[Source records]
━━━━━━

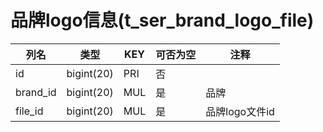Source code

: # 品牌logo信息(t_ser_brand_logo_file)
| 列名   | 类型   | KEY  | 可否为空 | 注释   |
| ---- | ---- | ---- | ---- | ---- |
|id|bigint(20)|PRI|否||
|brand_id|bigint(20)|MUL|是|品牌|
|file_id|bigint(20)|MUL|是|品牌logo文件id|
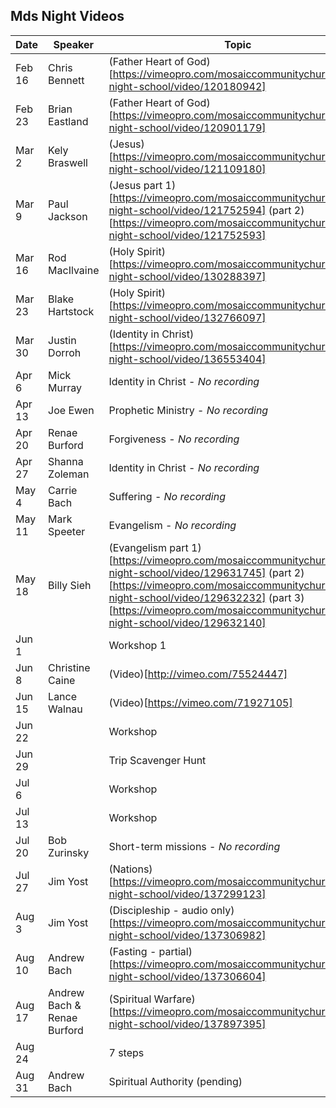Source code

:Mds Night Videos
----------------


| Date | Speaker | Topic |
|------|---------|-------|
| Feb 16 | Chris Bennett  | (Father Heart of God)[https://vimeopro.com/mosaiccommunitychurch/mds-night-school/video/120180942]      |
| Feb 23 | Brian Eastland | (Father Heart of God)[https://vimeopro.com/mosaiccommunitychurch/mds-night-school/video/120901179]      |
| Mar 2  | Kely Braswell  | (Jesus)[https://vimeopro.com/mosaiccommunitychurch/mds-night-school/video/121109180]      |
| Mar 9  | Paul Jackson   | (Jesus part 1)[https://vimeopro.com/mosaiccommunitychurch/mds-night-school/video/121752594] (part 2)[https://vimeopro.com/mosaiccommunitychurch/mds-night-school/video/121752593] |
| Mar 16 | Rod MacIlvaine | (Holy Spirit)[https://vimeopro.com/mosaiccommunitychurch/mds-night-school/video/130288397] |
| Mar 23 | Blake Hartstock | (Holy Spirit)[https://vimeopro.com/mosaiccommunitychurch/mds-night-school/video/132766097] |
| Mar 30 | Justin Dorroh  | (Identity in Christ)[https://vimeopro.com/mosaiccommunitychurch/mds-night-school/video/136553404]
| Apr 6  | Mick Murray    | Identity in Christ - *No recording*
| Apr 13 | Joe Ewen       | Prophetic Ministry - *No recording*
| Apr 20 | Renae Burford  | Forgiveness - *No recording*
| Apr 27 | Shanna Zoleman | Identity in Christ - *No recording*
| May 4  | Carrie Bach    | Suffering - *No recording*
| May 11 | Mark Speeter   | Evangelism - *No recording*
| May 18 | Billy Sieh     | (Evangelism part 1)[https://vimeopro.com/mosaiccommunitychurch/mds-night-school/video/129631745] (part 2)[https://vimeopro.com/mosaiccommunitychurch/mds-night-school/video/129632232] (part 3)[https://vimeopro.com/mosaiccommunitychurch/mds-night-school/video/129632140] |
| Jun 1  | | Workshop 1  |
| Jun 8  | Christine Caine | (Video)[http://vimeo.com/75524447] |
| Jun 15 | Lance Walnau   | (Video)[https://vimeo.com/71927105] |
| Jun 22 | | Workshop       |
| Jun 29 | | Trip Scavenger Hunt       |
| Jul 6  | | Workshop |
| Jul 13 | | Workshop |
| Jul 20 | Bob Zurinsky | Short-term missions - *No recording*
| Jul 27 | Jim Yost | (Nations)[https://vimeopro.com/mosaiccommunitychurch/mds-night-school/video/137299123]
| Aug 3  | Jim Yost | (Discipleship - audio only)[https://vimeopro.com/mosaiccommunitychurch/mds-night-school/video/137306982]
| Aug 10 | Andrew Bach | (Fasting - partial)[https://vimeopro.com/mosaiccommunitychurch/mds-night-school/video/137306604] |
| Aug 17 | Andrew Bach & Renae Burford | (Spiritual Warfare)[https://vimeopro.com/mosaiccommunitychurch/mds-night-school/video/137897395] |
| Aug 24 | | 7 steps |
| Aug 31 | Andrew Bach | Spiritual Authority (pending)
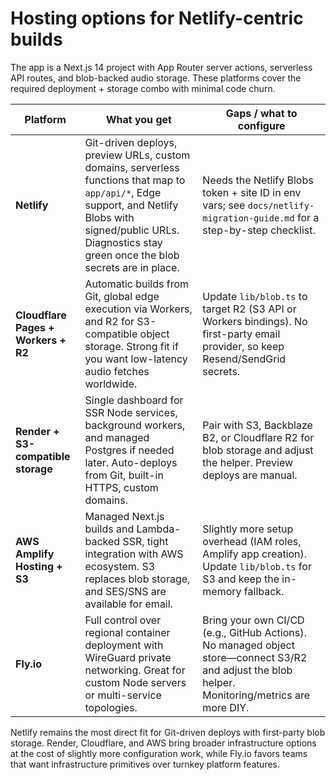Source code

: # Hosting options for Netlify-centric builds

The app is a Next.js 14 project with App Router server actions, serverless API routes, and blob-backed audio storage. These platforms cover the required deployment + storage combo with minimal code churn.

| Platform | What you get | Gaps / what to configure |
| --- | --- | --- |
| **Netlify** | Git-driven deploys, preview URLs, custom domains, serverless functions that map to `app/api/*`, Edge support, and Netlify Blobs with signed/public URLs. Diagnostics stay green once the blob secrets are in place. | Needs the Netlify Blobs token + site ID in env vars; see `docs/netlify-migration-guide.md` for a step-by-step checklist. |
| **Cloudflare Pages + Workers + R2** | Automatic builds from Git, global edge execution via Workers, and R2 for S3-compatible object storage. Strong fit if you want low-latency audio fetches worldwide. | Update `lib/blob.ts` to target R2 (S3 API or Workers bindings). No first-party email provider, so keep Resend/SendGrid secrets. |
| **Render + S3-compatible storage** | Single dashboard for SSR Node services, background workers, and managed Postgres if needed later. Auto-deploys from Git, built-in HTTPS, custom domains. | Pair with S3, Backblaze B2, or Cloudflare R2 for blob storage and adjust the helper. Preview deploys are manual. |
| **AWS Amplify Hosting + S3** | Managed Next.js builds and Lambda-backed SSR, tight integration with AWS ecosystem. S3 replaces blob storage, and SES/SNS are available for email. | Slightly more setup overhead (IAM roles, Amplify app creation). Update `lib/blob.ts` for S3 and keep the in-memory fallback. |
| **Fly.io** | Full control over regional container deployment with WireGuard private networking. Great for custom Node servers or multi-service topologies. | Bring your own CI/CD (e.g., GitHub Actions). No managed object store—connect S3/R2 and adjust the blob helper. Monitoring/metrics are more DIY. |

Netlify remains the most direct fit for Git-driven deploys with first-party blob storage. Render, Cloudflare, and AWS bring broader infrastructure options at the cost of slightly more configuration work, while Fly.io favors teams that want infrastructure primitives over turnkey platform features.
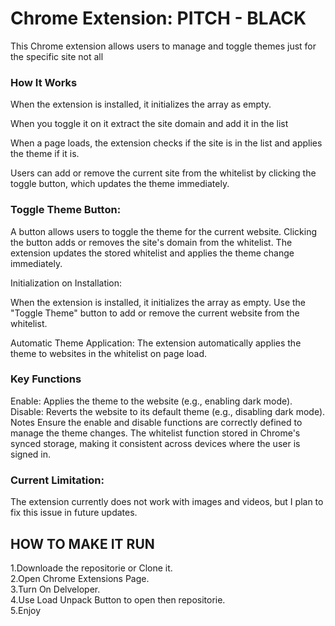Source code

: # Chrome Extension: PITCH - BLACK

This Chrome extension allows users to manage and toggle themes just for the specific site not all 

<h3> How It Works </h3>

When the extension is installed, it initializes the array as empty.<br>

When you toggle it on it extract the site domain and add it in the list<br> 

When a page loads, the extension checks if the site is in the list and applies the theme if it is.<br>

Users can add or remove the current site from the whitelist by clicking the toggle button, which updates the theme immediately.<br>

<h3>Toggle Theme Button:</h3>

A button allows users to toggle the theme for the current website.
Clicking the button adds or removes the site's domain from the whitelist.
The extension updates the stored whitelist and applies the theme change immediately.

Initialization on Installation:

When the extension is installed, it initializes the array as empty.
Use the "Toggle Theme" button to add or remove the current website from the whitelist.

Automatic Theme Application:
The extension automatically applies the theme to websites in the whitelist on page load.

<h3>Key Functions</h3>
Enable: Applies the theme to the website (e.g., enabling dark mode).
Disable: Reverts the website to its default theme (e.g., disabling dark mode).
Notes
Ensure the enable and disable functions are correctly defined to manage the theme changes.
The whitelist function stored in Chrome's synced storage, making it consistent across devices where the user is signed in.

<h3>Current Limitation:</h3>
The extension currently does not work with images and videos, but I plan to fix this issue in future updates.


<h2>HOW TO MAKE IT RUN</h2>

1.Downloade the repositorie or Clone it.<br>
2.Open Chrome Extensions Page.<br>
3.Turn On Delveloper.<br>
4.Use Load Unpack Button to open then repositorie.<br>
5.Enjoy<br>



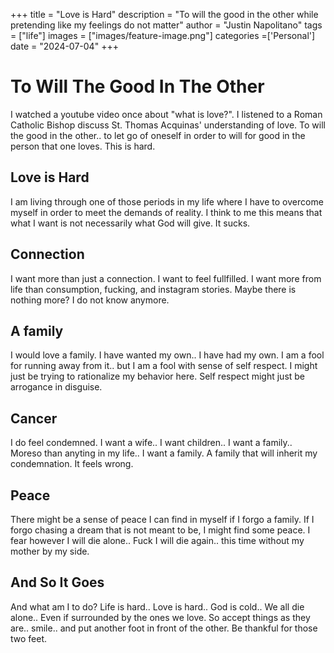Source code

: +++
title =  "Love is Hard"
description = "To will the good in the other while pretending like my feelings do not matter"
author = "Justin Napolitano"
tags = ["life"]
images = ["images/feature-image.png"]
categories =['Personal']
date = "2024-07-04"
+++


# To Will The Good In The Other

I watched a youtube video once about "what is love?". I listened to a Roman Catholic Bishop discuss St. Thomas Acquinas' understanding of love. To will the good in the other.. to let go of oneself in order to will for good in the person that one loves. This is hard.

## Love is Hard

I am living through one of those periods in my life where I have to overcome myself in order to meet the demands of reality.  I think to me this means that what I want is not necessarily what God will give. It sucks.  

## Connection

I want more than just a connection. I want to feel fullfilled. I want more from life than consumption, fucking, and instagram stories. Maybe there is nothing more? I do not know anymore. 

## A family

I would love a family. I have wanted my own.. I have had my own.  I am a fool for running away from it.. but I am a fool with sense of self respect. I might just be trying to rationalize my behavior here. Self respect might just be arrogance in disguise.

## Cancer

I do feel condemned. I want a wife.. I want children.. I want a family.. Moreso than anyting in my life.. I want a family. A family that will inherit my condemnation.  It feels wrong.  

## Peace

There might be a sense of peace I can find in myself if I forgo a family. If I forgo chasing a dream that is not meant to be, I might find some peace. I fear however I will die alone.. Fuck I will die again.. this time without my mother by my side. 

## And So It Goes

And what am I to do? Life is hard.. Love is hard.. God is cold.. We all die alone.. Even if surrounded by the ones we love. So accept things as they are.. smile.. and put another foot in front of the other. Be thankful for those two feet.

━━━━━━

Produce the lines from the first line of the entries through the line that contains "Caine | (Video)[http://vimeo.com/75524447] |", exactly, leaving the pictures behind.

Source code

: # 品牌logo信息(t_ser_brand_logo_file)
| 列名   | 类型   | KEY  | 可否为空 | 注释   |
| ---- | ---- | ---- | ---- | ---- |
|id|bigint(20)|PRI|否||
|brand_id|bigint(20)|MUL|是|品牌|
|file_id|bigint(20)|MUL|是|品牌logo文件id|
Source code

:Mds Night Videos
----------------


| Date | Speaker | Topic |
|------|---------|-------|
| Feb 16 | Chris Bennett  | (Father Heart of God)[https://vimeopro.com/mosaiccommunitychurch/mds-night-school/video/120180942]      |
| Feb 23 | Brian Eastland | (Father Heart of God)[https://vimeopro.com/mosaiccommunitychurch/mds-night-school/video/120901179]      |
| Mar 2  | Kely Braswell  | (Jesus)[https://vimeopro.com/mosaiccommunitychurch/mds-night-school/video/121109180]      |
| Mar 9  | Paul Jackson   | (Jesus part 1)[https://vimeopro.com/mosaiccommunitychurch/mds-night-school/video/121752594] (part 2)[https://vimeopro.com/mosaiccommunitychurch/mds-night-school/video/121752593] |
| Mar 16 | Rod MacIlvaine | (Holy Spirit)[https://vimeopro.com/mosaiccommunitychurch/mds-night-school/video/130288397] |
| Mar 23 | Blake Hartstock | (Holy Spirit)[https://vimeopro.com/mosaiccommunitychurch/mds-night-school/video/132766097] |
| Mar 30 | Justin Dorroh  | (Identity in Christ)[https://vimeopro.com/mosaiccommunitychurch/mds-night-school/video/136553404]
| Apr 6  | Mick Murray    | Identity in Christ - *No recording*
| Apr 13 | Joe Ewen       | Prophetic Ministry - *No recording*
| Apr 20 | Renae Burford  | Forgiveness - *No recording*
| Apr 27 | Shanna Zoleman | Identity in Christ - *No recording*
| May 4  | Carrie Bach    | Suffering - *No recording*
| May 11 | Mark Speeter   | Evangelism - *No recording*
| May 18 | Billy Sieh     | (Evangelism part 1)[https://vimeopro.com/mosaiccommunitychurch/mds-night-school/video/129631745] (part 2)[https://vimeopro.com/mosaiccommunitychurch/mds-night-school/video/129632232] (part 3)[https://vimeopro.com/mosaiccommunitychurch/mds-night-school/video/129632140] |
| Jun 1  | | Workshop 1  |
| Jun 8  | Christine Caine | (Video)[http://vimeo.com/75524447] |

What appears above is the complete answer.